Um senhor chegará, e pedirá a sua história. Conte a
ele. Não deixe que outras pessoas tenham que viver escondidas dentro de si como
tivemos que fazer. E aí vosmecê ouvirá minha voz e saberá que estou bem.
Quando o vento soprar na curva do rio e vosmecê se
lembrar de mim, será com o alívio das frutas cheias de sumo, não com secura e
aridez. Quando o vento soprar na curva do rio, imagine meus cabelos longos, que
tive que sacrificar, e mire a liberdade que terei então. Deixe-os balançar ao
sabor do vento e, como eles, permita-se ser feliz.
Da sua (embora sem vosmecê saber)
Diadorim
6 comentários:
Isso é lindo!
Tatiana, Rosa deve estar sorrindo de orelha a orelha. Se não estiver, eu estou. Extasiada. Parabéns. Mesmo.

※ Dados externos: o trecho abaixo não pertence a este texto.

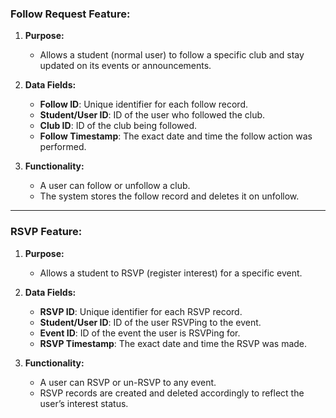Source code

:### Follow Request Feature:

1. **Purpose:**

   * Allows a student (normal user) to follow a specific club and stay updated on its events or announcements.

2. **Data Fields:**

   * **Follow ID**: Unique identifier for each follow record.
   * **Student/User ID**: ID of the user who followed the club.
   * **Club ID**: ID of the club being followed.
   * **Follow Timestamp**: The exact date and time the follow action was performed.

3. **Functionality:**

   * A user can follow or unfollow a club.
   * The system stores the follow record and deletes it on unfollow.

---

### RSVP Feature:

1. **Purpose:**

   * Allows a student to RSVP (register interest) for a specific event.

2. **Data Fields:**

   * **RSVP ID**: Unique identifier for each RSVP record.
   * **Student/User ID**: ID of the user RSVPing to the event.
   * **Event ID**: ID of the event the user is RSVPing for.
   * **RSVP Timestamp**: The exact date and time the RSVP was made.

3. **Functionality:**

   * A user can RSVP or un-RSVP to any event.
   * RSVP records are created and deleted accordingly to reflect the user’s interest status.


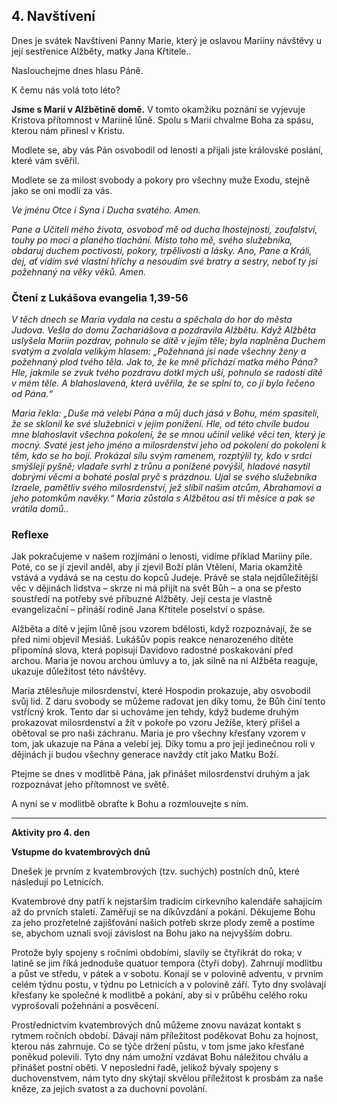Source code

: ## 4. **Navštívení**

Dnes je svátek Navštívení Panny Marie, který je oslavou Mariiny návštěvy u její sestřenice Alžběty, matky Jana Křtitele..

Naslouchejme dnes hlasu Páně.

K čemu nás volá toto léto?

**Jsme s Marií v Alžbětině domě.** V tomto okamžiku poznání se vyjevuje Kristova přítomnost v Mariině lůně. Spolu s Marií chvalme Boha za spásu, kterou nám přinesl v Kristu.

Modlete se, aby vás Pán osvobodil od lenosti a přijali jste královské poslání, které vám svěřil.

Modlete se za milost svobody a pokory pro všechny muže Exodu, stejně jako se oni modlí za vás.

_Ve jménu Otce i Syna i Ducha svatého. Amen._

_Pane a Učiteli mého života, osvoboď mě od ducha lhostejnosti, zoufalství, touhy po moci a planého tlachání. Místo toho mě, svého služebníka, obdaruj duchem poctivosti, pokory, trpělivosti a lásky. Ano, Pane a Králi, dej, ať vidím své vlastní hříchy a nesoudím své bratry a sestry, neboť ty jsi požehnaný na věky věků. Amen._

### Čtení z Lukášova evangelia 1,39-56

_V těch dnech se Maria vydala na cestu a spěchala do hor do města Judova. Vešla do domu Zachariášova a pozdravila Alžbětu. Když Alžběta uslyšela Mariin pozdrav, pohnulo se dítě v jejím těle; byla naplněna Duchem svatým a zvolala velikým hlasem: „Požehnaná jsi nade všechny ženy a požehnaný plod tvého těla. Jak to, že ke mně přichází matka mého Pána? Hle, jakmile se zvuk tvého pozdravu dotkl mých uší, pohnulo se radostí dítě v mém těle. A blahoslavená, která uvěřila, že se splní to, co jí bylo řečeno od Pána.“_

_Maria řekla: „Duše má velebí Pána a můj duch jásá v Bohu, mém spasiteli, že se sklonil ke své služebnici v jejím ponížení. Hle, od této chvíle budou mne blahoslavit všechna pokolení, že se mnou učinil veliké věci ten, který je mocný. Svaté jest jeho jméno a milosrdenství jeho od pokolení do pokolení k těm, kdo se ho bojí. Prokázal sílu svým ramenem, rozptýlil ty, kdo v srdci smýšlejí pyšně; vladaře svrhl z trůnu a ponížené povýšil, hladové nasytil dobrými věcmi a bohaté poslal pryč s prázdnou. Ujal se svého služebníka Izraele, pamětliv svého milosrdenství, jež slíbil našim otcům, Abrahamovi a jeho potomkům navěky.“ Maria zůstala s Alžbětou asi tři měsíce a pak se vrátila domů.._

### Reflexe

Jak pokračujeme v našem rozjímání o lenosti, vidíme příklad Mariiny píle. Poté, co se jí zjevil anděl, aby jí zjevil Boží plán Vtělení, Maria okamžitě vstává a vydává se na cestu do kopců Judeje. Právě se stala nejdůležitější věc v dějinách lidstva – skrze ni má přijít na svět Bůh – a ona se přesto soustředí na potřeby své příbuzné Alžběty. Její cesta je vlastně evangelizační – přináší rodině Jana Křtitele poselství o spáse.

Alžběta a dítě v jejím lůně jsou vzorem bdělosti, když rozpoznávají, že se před nimi objevil Mesiáš. Lukášův popis reakce nenarozeného dítěte připomíná slova, která popisují Davidovo radostné poskakování před archou. Maria je novou archou úmluvy a to, jak silně na ni Alžběta reaguje, ukazuje důležitost této návštěvy.

Maria ztělesňuje milosrdenství, které Hospodin prokazuje, aby osvobodil svůj lid. Z daru svobody se můžeme radovat jen díky tomu, že Bůh činí tento vstřícný krok. Tento dar si uchováme jen tehdy, když budeme druhým prokazovat milosrdenství a žít v pokoře po vzoru Ježíše, který přišel a obětoval se pro naši záchranu. Maria je pro všechny křesťany vzorem v tom, jak ukazuje na Pána a velebí jej. Díky tomu a pro její jedinečnou roli v dějinách ji budou všechny generace navždy ctít jako Matku Boží.

Ptejme se dnes v modlitbě Pána, jak přinášet milosrdenství druhým a jak rozpoznávat jeho přítomnost ve světě.

A nyní se v modlitbě obraťte k Bohu a rozmlouvejte s ním.

---

**Aktivity pro 4. den**

**Vstupme do kvatembrových dnů**

Dnešek je prvním z kvatembrových (tzv. suchých) postních dnů, které následují po Letnicích.

Kvatembrové dny patří k nejstarším tradicím církevního kalendáře sahajícím až do prvních staletí. Zaměřují se na díkůvzdání a pokání. Děkujeme Bohu za jeho prozřetelné zajišťování našich potřeb skrze plody země a postíme se, abychom uznali svoji závislost na Bohu jako na nejvyšším dobru.

Protože byly spojeny s ročními obdobími, slavily se čtyřikrát do roka; v latině se jim říká jednoduše quatuor tempora (čtyři doby). Zahrnují modlitbu a půst ve středu, v pátek a v sobotu. Konají se v polovině adventu, v prvním celém týdnu postu, v týdnu po Letnicích a v polovině září. Tyto dny svolávají křesťany ke společné k modlitbě a pokání, aby si v průběhu celého roku vyprošovali požehnání a posvěcení.

Prostřednictvím kvatembrových dnů můžeme znovu navázat kontakt s rytmem ročních období. Dávají nám příležitost poděkovat Bohu za hojnost, kterou nás zahrnuje. Co se týče držení půstu, v tom jsme jako křesťané poněkud polevili. Tyto dny nám umožní vzdávat Bohu náležitou chválu a přinášet postní oběti. V neposlední řadě, jelikož bývaly spojeny s duchovenstvem, nám tyto dny skýtají skvělou příležitost k prosbám za naše kněze, za jejich svatost a za duchovní povolání.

Belíssimo. Uma carta que deveria fazer parte de Grande Sertão Veredas. Parabéns.
Nossa! Extasiada fiquei eu, com os comentários de vocês. Muito obrigada pela leitura e pelas palavras.
Tocante a ponto de marejar as vistas e apertar o cordisburgo que habita a caixa do peito! já virei fã!